[EXERCISE AIM]
Please repeat every record exactly, leaving out any pictures.

[STUDY MATERIAL]
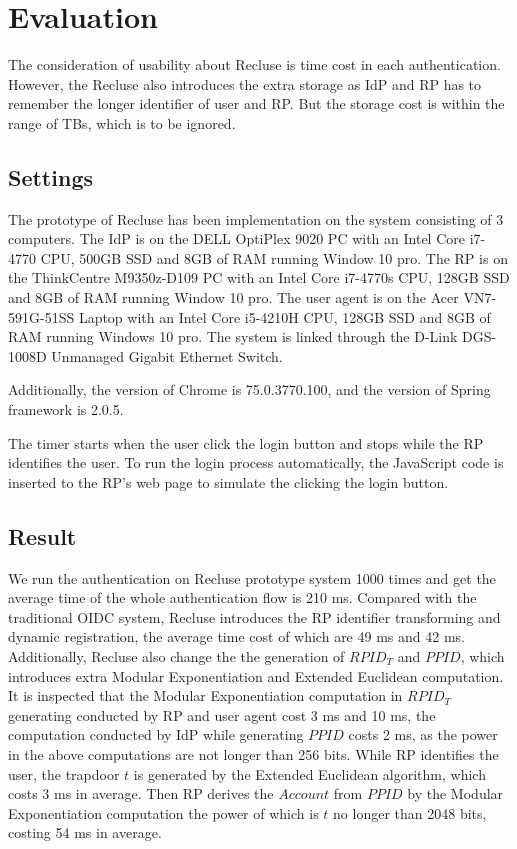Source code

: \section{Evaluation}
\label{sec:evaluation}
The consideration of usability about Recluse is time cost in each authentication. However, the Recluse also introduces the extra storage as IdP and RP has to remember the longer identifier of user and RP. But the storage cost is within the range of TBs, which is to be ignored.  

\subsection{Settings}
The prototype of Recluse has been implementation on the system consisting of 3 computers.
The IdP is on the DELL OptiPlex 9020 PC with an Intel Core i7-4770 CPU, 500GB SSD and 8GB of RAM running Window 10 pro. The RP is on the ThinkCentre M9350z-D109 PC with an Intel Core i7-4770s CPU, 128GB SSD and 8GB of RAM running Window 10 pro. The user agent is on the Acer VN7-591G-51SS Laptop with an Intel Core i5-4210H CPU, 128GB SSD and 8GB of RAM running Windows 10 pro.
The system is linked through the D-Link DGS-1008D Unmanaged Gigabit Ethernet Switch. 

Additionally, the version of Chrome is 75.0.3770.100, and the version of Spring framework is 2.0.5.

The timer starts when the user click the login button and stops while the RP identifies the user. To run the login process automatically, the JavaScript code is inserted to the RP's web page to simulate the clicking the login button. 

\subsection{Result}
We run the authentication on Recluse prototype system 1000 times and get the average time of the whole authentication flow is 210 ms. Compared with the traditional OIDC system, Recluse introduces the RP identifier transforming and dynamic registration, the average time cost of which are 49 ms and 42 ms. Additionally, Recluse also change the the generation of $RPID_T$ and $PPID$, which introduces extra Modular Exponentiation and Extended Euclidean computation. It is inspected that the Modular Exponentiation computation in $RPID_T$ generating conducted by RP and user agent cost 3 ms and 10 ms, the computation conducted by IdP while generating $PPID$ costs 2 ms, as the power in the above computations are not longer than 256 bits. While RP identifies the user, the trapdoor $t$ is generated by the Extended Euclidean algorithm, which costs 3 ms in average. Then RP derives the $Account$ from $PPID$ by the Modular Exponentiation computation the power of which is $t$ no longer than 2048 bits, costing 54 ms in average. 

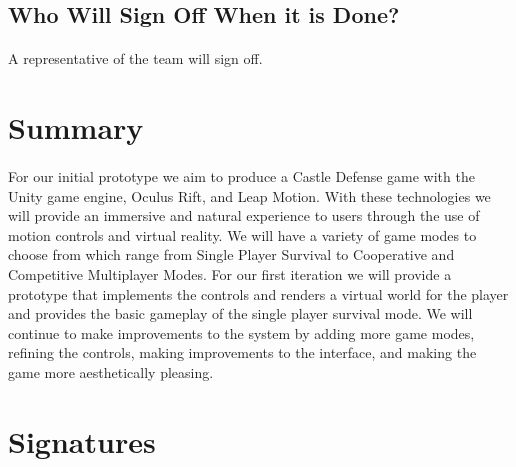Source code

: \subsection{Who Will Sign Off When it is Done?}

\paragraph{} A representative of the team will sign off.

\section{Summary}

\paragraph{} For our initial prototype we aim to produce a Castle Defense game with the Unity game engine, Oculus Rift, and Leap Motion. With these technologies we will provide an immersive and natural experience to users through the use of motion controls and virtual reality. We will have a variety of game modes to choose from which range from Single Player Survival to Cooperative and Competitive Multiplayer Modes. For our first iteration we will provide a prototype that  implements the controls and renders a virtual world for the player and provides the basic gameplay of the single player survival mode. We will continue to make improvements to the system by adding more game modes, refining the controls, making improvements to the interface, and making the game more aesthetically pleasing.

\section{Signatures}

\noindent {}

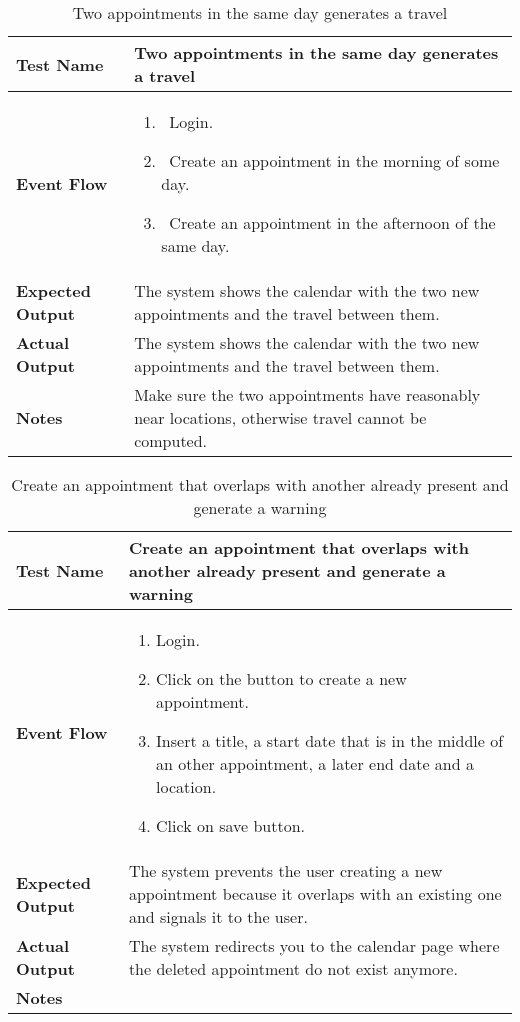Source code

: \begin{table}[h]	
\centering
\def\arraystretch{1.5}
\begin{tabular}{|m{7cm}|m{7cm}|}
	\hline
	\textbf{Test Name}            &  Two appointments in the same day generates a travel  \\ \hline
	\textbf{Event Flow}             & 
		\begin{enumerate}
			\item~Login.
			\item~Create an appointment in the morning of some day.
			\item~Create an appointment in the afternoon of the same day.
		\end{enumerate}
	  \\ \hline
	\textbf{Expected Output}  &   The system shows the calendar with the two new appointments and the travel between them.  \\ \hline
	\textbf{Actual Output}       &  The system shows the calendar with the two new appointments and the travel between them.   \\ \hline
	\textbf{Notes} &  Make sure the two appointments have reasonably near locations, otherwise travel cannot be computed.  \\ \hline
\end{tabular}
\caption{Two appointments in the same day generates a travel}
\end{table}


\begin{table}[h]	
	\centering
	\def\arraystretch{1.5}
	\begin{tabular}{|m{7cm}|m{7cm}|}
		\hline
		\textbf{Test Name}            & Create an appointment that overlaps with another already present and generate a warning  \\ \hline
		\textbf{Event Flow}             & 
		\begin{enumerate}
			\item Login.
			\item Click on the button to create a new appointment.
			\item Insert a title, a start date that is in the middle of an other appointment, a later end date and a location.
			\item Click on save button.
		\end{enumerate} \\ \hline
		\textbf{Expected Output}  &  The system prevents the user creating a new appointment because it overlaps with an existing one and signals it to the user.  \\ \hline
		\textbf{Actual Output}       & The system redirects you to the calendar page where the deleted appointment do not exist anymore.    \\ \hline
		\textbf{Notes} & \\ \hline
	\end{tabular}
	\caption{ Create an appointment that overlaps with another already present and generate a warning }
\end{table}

[FINAL ANSWER]
Source code

: \section{Evaluation}
\label{sec:evaluation}
The consideration of usability about Recluse is time cost in each authentication. However, the Recluse also introduces the extra storage as IdP and RP has to remember the longer identifier of user and RP. But the storage cost is within the range of TBs, which is to be ignored.  

\subsection{Settings}
The prototype of Recluse has been implementation on the system consisting of 3 computers.
The IdP is on the DELL OptiPlex 9020 PC with an Intel Core i7-4770 CPU, 500GB SSD and 8GB of RAM running Window 10 pro. The RP is on the ThinkCentre M9350z-D109 PC with an Intel Core i7-4770s CPU, 128GB SSD and 8GB of RAM running Window 10 pro. The user agent is on the Acer VN7-591G-51SS Laptop with an Intel Core i5-4210H CPU, 128GB SSD and 8GB of RAM running Windows 10 pro.
The system is linked through the D-Link DGS-1008D Unmanaged Gigabit Ethernet Switch. 

Additionally, the version of Chrome is 75.0.3770.100, and the version of Spring framework is 2.0.5.

The timer starts when the user click the login button and stops while the RP identifies the user. To run the login process automatically, the JavaScript code is inserted to the RP's web page to simulate the clicking the login button. 

\subsection{Result}
We run the authentication on Recluse prototype system 1000 times and get the average time of the whole authentication flow is 210 ms. Compared with the traditional OIDC system, Recluse introduces the RP identifier transforming and dynamic registration, the average time cost of which are 49 ms and 42 ms. Additionally, Recluse also change the the generation of $RPID_T$ and $PPID$, which introduces extra Modular Exponentiation and Extended Euclidean computation. It is inspected that the Modular Exponentiation computation in $RPID_T$ generating conducted by RP and user agent cost 3 ms and 10 ms, the computation conducted by IdP while generating $PPID$ costs 2 ms, as the power in the above computations are not longer than 256 bits. While RP identifies the user, the trapdoor $t$ is generated by the Extended Euclidean algorithm, which costs 3 ms in average. Then RP derives the $Account$ from $PPID$ by the Modular Exponentiation computation the power of which is $t$ no longer than 2048 bits, costing 54 ms in average. 

Source code

: \subsection{Who Will Sign Off When it is Done?}

\paragraph{} A representative of the team will sign off.

\section{Summary}

\paragraph{} For our initial prototype we aim to produce a Castle Defense game with the Unity game engine, Oculus Rift, and Leap Motion. With these technologies we will provide an immersive and natural experience to users through the use of motion controls and virtual reality. We will have a variety of game modes to choose from which range from Single Player Survival to Cooperative and Competitive Multiplayer Modes. For our first iteration we will provide a prototype that  implements the controls and renders a virtual world for the player and provides the basic gameplay of the single player survival mode. We will continue to make improvements to the system by adding more game modes, refining the controls, making improvements to the interface, and making the game more aesthetically pleasing.

\section{Signatures}

\noindent {}

Source code

: \begin{table}[h]	
\centering
\def\arraystretch{1.5}
\begin{tabular}{|m{7cm}|m{7cm}|}
	\hline
	\textbf{Test Name}            &  Two appointments in the same day generates a travel  \\ \hline
	\textbf{Event Flow}             & 
		\begin{enumerate}
			\item~Login.
			\item~Create an appointment in the morning of some day.
			\item~Create an appointment in the afternoon of the same day.
		\end{enumerate}
	  \\ \hline
	\textbf{Expected Output}  &   The system shows the calendar with the two new appointments and the travel between them.  \\ \hline
	\textbf{Actual Output}       &  The system shows the calendar with the two new appointments and the travel between them.   \\ \hline
	\textbf{Notes} &  Make sure the two appointments have reasonably near locations, otherwise travel cannot be computed.  \\ \hline
\end{tabular}
\caption{Two appointments in the same day generates a travel}
\end{table}


\begin{table}[h]	
	\centering
	\def\arraystretch{1.5}
	\begin{tabular}{|m{7cm}|m{7cm}|}
		\hline
		\textbf{Test Name}            & Create an appointment that overlaps with another already present and generate a warning  \\ \hline
		\textbf{Event Flow}             & 
		\begin{enumerate}
			\item Login.
			\item Click on the button to create a new appointment.
			\item Insert a title, a start date that is in the middle of an other appointment, a later end date and a location.
			\item Click on save button.
		\end{enumerate} \\ \hline
		\textbf{Expected Output}  &  The system prevents the user creating a new appointment because it overlaps with an existing one and signals it to the user.  \\ \hline
		\textbf{Actual Output}       & The system redirects you to the calendar page where the deleted appointment do not exist anymore.    \\ \hline
		\textbf{Notes} & \\ \hline
	\end{tabular}
	\caption{ Create an appointment that overlaps with another already present and generate a warning }
\end{table}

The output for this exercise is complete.